Commissioner Magwood applied for and was given an international job promoting nuclear power while serving as an NRC Commissioner.

Both applying for and accepting such employment violates the Energy Reorganization Act of 1974 that safety, not economics, must dominate NRC regulation. By federal law, the promotion of nuclear energy falls to the Department of Energy.
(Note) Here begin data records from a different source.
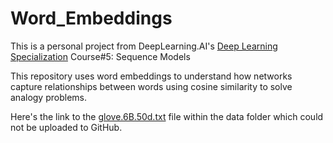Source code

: # Word_Embeddings

This is a personal project from DeepLearning.AI's [Deep Learning Specialization](https://www.deeplearning.ai/courses/deep-learning-specialization/) Course#5: Sequence Models

This repository uses word embeddings to understand how networks capture relationships between words using cosine similarity to solve analogy problems.

Here's the link to the [glove.6B.50d.txt](https://drive.google.com/file/d/19szfmTiWCx9iVtEBjdu84o1z_HwxW4DF/view?usp=sharing) file within the data folder which could not be uploaded to GitHub.
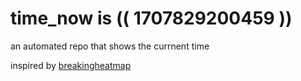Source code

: # time_now is (( 1707829200459 ))

an automated repo that shows the currnent time

inspired by [breakingheatmap](https://github.com/breakingheatmap/breakingheatmap)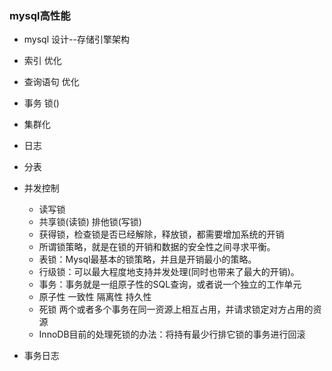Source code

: ### mysql高性能
* mysql 设计--存储引擎架构
* 索引 优化
* 查询语句 优化
* 事务 锁()
* 集群化
* 日志
* 分表


* 并发控制
  * 读写锁
  * 共享锁(读锁) 排他锁(写锁)
  * 获得锁，检查锁是否已经解除，释放锁，都需要增加系统的开销
  * 所谓锁策略，就是在锁的开销和数据的安全性之间寻求平衡。
  * 表锁：Mysql最基本的锁策略，并且是开销最小的策略。
  * 行级锁：可以最大程度地支持并发处理(同时也带来了最大的开销)。
  * 事务：事务就是一组原子性的SQL查询，或者说一个独立的工作单元
  * 原子性 一致性 隔离性 持久性
  * 死锁 两个或者多个事务在同一资源上相互占用，并请求锁定对方占用的资源
  * InnoDB目前的处理死锁的办法：将持有最少行排它锁的事务进行回滚
* 事务日志
  



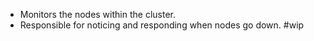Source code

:- Monitors the nodes within the cluster.
- Responsible for noticing and responding when nodes go down.
#wip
The NRC is supposed to only regulate it.

The employment that Magwood successfully applied for is as Director General with the Organization for Economic Co-Operation and Development of the Nuclear Energy Agency or NEA. NEA actively promotes nuclear energy and the economic interests of its member governments.

According to attorney Diane Curran, “Commissioner Magwood should resign because a reasonable person would question his independence and objectivity in applying NRC safety requirements or judging the significance of safety issues.  Mr. Magwood has a conflict of interest whenever he is forced to consider a solution to a safety issue that could significantly increase the cost of nuclear power production and thus limit its viability in the marketplace.”

In addition to seeking Magwood’s resignation, the letter also demands that Magwood retroactively recuse himself from any safety decisions he participated in after submitting his employment application to the NEA, approximately nine months ago.  The letter charges that while Magwood’s application to the NEA was pending, he had a “strong incentive” to improve his employment prospects “by avoiding safety decisions that would exacerbate nuclear power’s ongoing economic difficulties.”  During the nine-month period since the NEA position was closed for further applications, Magwood voted against further research by the NRC technical staff on two important post-Fukushima issues: the adequacy of the scope of NRC’s safety regulations and whether the NRC should order the expedited transfer of spent fuel from high-density storage pools into dry storage.   Had Magwood voted in favor of further research into these safety issues, the research “could have led to the imposition of additional costly safety requirements on reactor licensees,” posing a “conflict with the NEA’s interests in minimizing reactor costs.”  Thus, the letter asserts that Magwood should recuse himself because “a reasonable person would question the objectivity of [Magwood’s] vote against further inquiry by the Staff.”

The letter from MFP attorneys Diane Curran and Mindy Goldstein of Emory Law School in Atlanta was sent June 18 and Magwood acknowledged receipt of the letter demanding his resignation on June 20 and said he would respond when he had time to review all points.


The Atomic Safety and Licensing Board gave notice on June 23, 2014 that PG&E’s application for license renewal will not be ready to go forward until March of 2016. The previous expectation was that it would be ready April of 2015.

The 11 month delay is not related to MFP’S opposition to license renewal. It is due largely to the NRC’s request for additional information related to both safety and environmental reviews after PG&E submits its completed seismic report expected in July, 2014. Then the NRC Staff will need time to study PG&E submissions and issue the final supplemental environmental impact statement (FSEIS).  Only then can the evidentiary hearing proceed.

The evidentiary hearing consists of the challenge filed by SLOMP in early 2010. The substance of our legal challenge is that

“PG&E’s Severe Accident Mitigation Alternatives [(SAMA)] analysis fails to consider information regarding the Shoreline fault that is necessary for an understanding of seismic risks to the Diablo Canyon nuclear power plant. As a result, PG&E’s SAMA analysis does not satisfy the requirements of the National Environmental Policy Act [(NEPA)] for consideration of alternatives or NRC implementing regulation 10 C.F.R. § 51.53(c)(3)(ii)(L).”

C. Two developments related to the handling of “spent” fuel. So-called "spent" fuel is a million times more radioactive than when it was first put into the reactor core.

MFP case for the expedited transfer of spent fuel from pools to dry casks denied by all but one commissioner.

As of the very end of May, a 4 of the 5 NRC Commissioners voted against requiring the expedited transfer of spent fuel from high-density storage pools to dry storage.  The lone vote to require further study of the matter came from NRC chairman Allison Macfarlane.  She wrote an excellent opinion setting forth her reasons for voting to study the matter further. This topic is not necessarily closed, as there may well be future developments to justify again pushing for faster loading of "spent fuel into dry casks.

In April of 2014 the NRC gave approval of the use of an untested dry cask for the purpose of transporting high burn up fuel. MFP Attorney Diane Curran worked with attorney Mindy Goldstein of Emory Law School to object on behalf of 20 organizations.

The NRC has not previously approved any cask system for transportation of high burnup fuel, because of significant questions regarding its safety. Moreover, the NRC has explicitly stated that it will not give generic approval to transportation of high burnup fuel because it does not have enough technical information about its behavior or the conditions under which it can be safely transported.